Here's how to use the secure copy command, in conjunction with ssh key authentication, for an even more secure means of copying files to your remote Linux servers.
Anyone that administers Linux machines knows secure shell well. Without this tool it would be quite a challenge to remotely administer those servers. It would also become quite a bit harder to move files back and forth, at least with a modicum of security. That's where secure copy comes into play. With the scp command, you can copy files to and from a remote Linux server, through an encrypted ssh tunnel.
However, with the help of ssh key authentication, you can make that even more secure. I want to show you how you can make use of secure key authentication, along with scp, so you can rest assured your files are being moved back and forth securely. I will be demonstrating on an Elementary OS client and Ubuntu 16.04.1 server and will assume you have secure shell installed and working.

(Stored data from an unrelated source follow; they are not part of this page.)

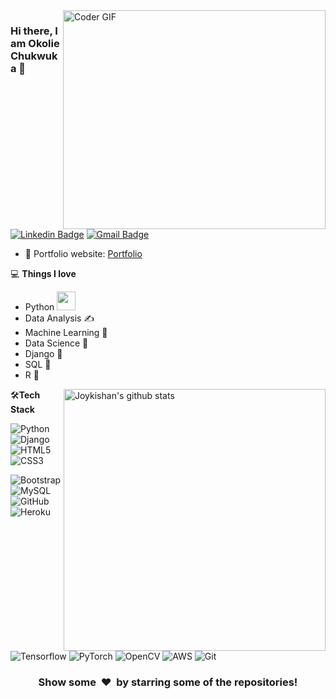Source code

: <img align="right" src="https://cdn.dribbble.com/users/2131993/screenshots/4948736/thoughtworks-gif_dribbble.gif" alt="Coder GIF" width="420" height="350">

<!-- https://cdn.dribbble.com/users/926537/screenshots/4502924/python-2.gif -->
<!-- https://cdn.dribbble.com/users/192847/screenshots/3930313/writer-at-work.gif -->

### Hi there, I am Okolie Chukwuka 👋
[![Linkedin Badge](https://img.shields.io/badge/-okolie_chukwuka-blue?style=flat-square&logo=Linkedin&logoColor=white&link=https://www.linkedin.com/in/okolie-chukwuka-87609b181/)](https://www.linkedin.com/in/okolie-chukwuka-87609b181/)
[![Gmail Badge](https://img.shields.io/badge/-chukypedro15@gmail.com-c14438?style=flat-square&logo=Gmail&logoColor=white&link=mailto:chukypedro15@gmail.com)](mailto:chukypedro15@gmail.com) 

- 🎯 Portfolio website: [Portfolio](https://okoliechykwuka.github.io/portfolio/)

💻 **Things I love**
- Python <img src="https://media.giphy.com/media/WUlplcMpOCEmTGBtBW/giphy.gif" width="30"> 
- Data Analysis ✍️
- Machine Learning 🧐
- Data Science 😬
- Django 😬
- SQL 🧐
- R 😬

<a href="https://gitstats.me/okoliechykwuka">
    <img width="419" height="auto" align="right" alt="Joykishan's github stats" 
    src="https://github-readme-stats.vercel.app/api?username=okoliechykwuka&show_icons=true&theme=dark&count_private=true&include_all_commits=true" />
</a>

🛠**Tech Stack**

![Python](https://img.shields.io/badge/-Python-000000?style=flat&logo=python)
![Django](https://img.shields.io/badge/-Django-000000?style=flat&logo=Django)
![HTML5](https://img.shields.io/badge/-HTML5-000000?style=flat&logo=HTML5)
![CSS3](https://img.shields.io/badge/-CSS3-000000?style=flat&logo=CSS3)

![Bootstrap](https://img.shields.io/badge/-Bootstrap-000000?style=flat&logo=bootstrap)
![MySQL](https://img.shields.io/badge/-MySQL-000000?style=flat&logo=MySQL)
![GitHub](https://img.shields.io/badge/-GitHub-000000?style=flat&logo=github&logoColor=FFFFFF)
![Heroku](https://img.shields.io/badge/-Heroku-000000?style=flat&logo=heroku)

![Tensorflow](https://img.shields.io/badge/-Tensorflow-000000?style=flat&logo=tensorflow)
![PyTorch](https://img.shields.io/badge/-PyTorch-000000?style=flat&logo=pytorch)
![OpenCV](https://img.shields.io/badge/-OpenCV-000000?style=flat&logo=opencv)
![AWS](https://img.shields.io/badge/AWS-000000?style=flat-square&logo=amazon-aws)
![Git](https://img.shields.io/badge/-Git-000000?style=flat&logo=git&logoColor=F05032)

<div align="center">
    <h3 align="center">Show some &nbsp;❤️&nbsp; by starring some of the repositories!</h3>
</div>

The first thing that must be done is the creation of an ssh key pair. To do this, open up a terminal window and issue the command:
ssh-keygen -t rsa
You will be asked to name the file (use the default) and give the keypair a passphrase (Figure A).
Once the key's randomart prints, your key is ready to go.
The next step is to copy the key to the remote server. This is done with the command:
Where USER is the username on the remote server and SERVER is the address of the remote server.
You will be prompted for the remote user password. Once you successfully authenticate, the public key will be copied to the server. You're ready to go.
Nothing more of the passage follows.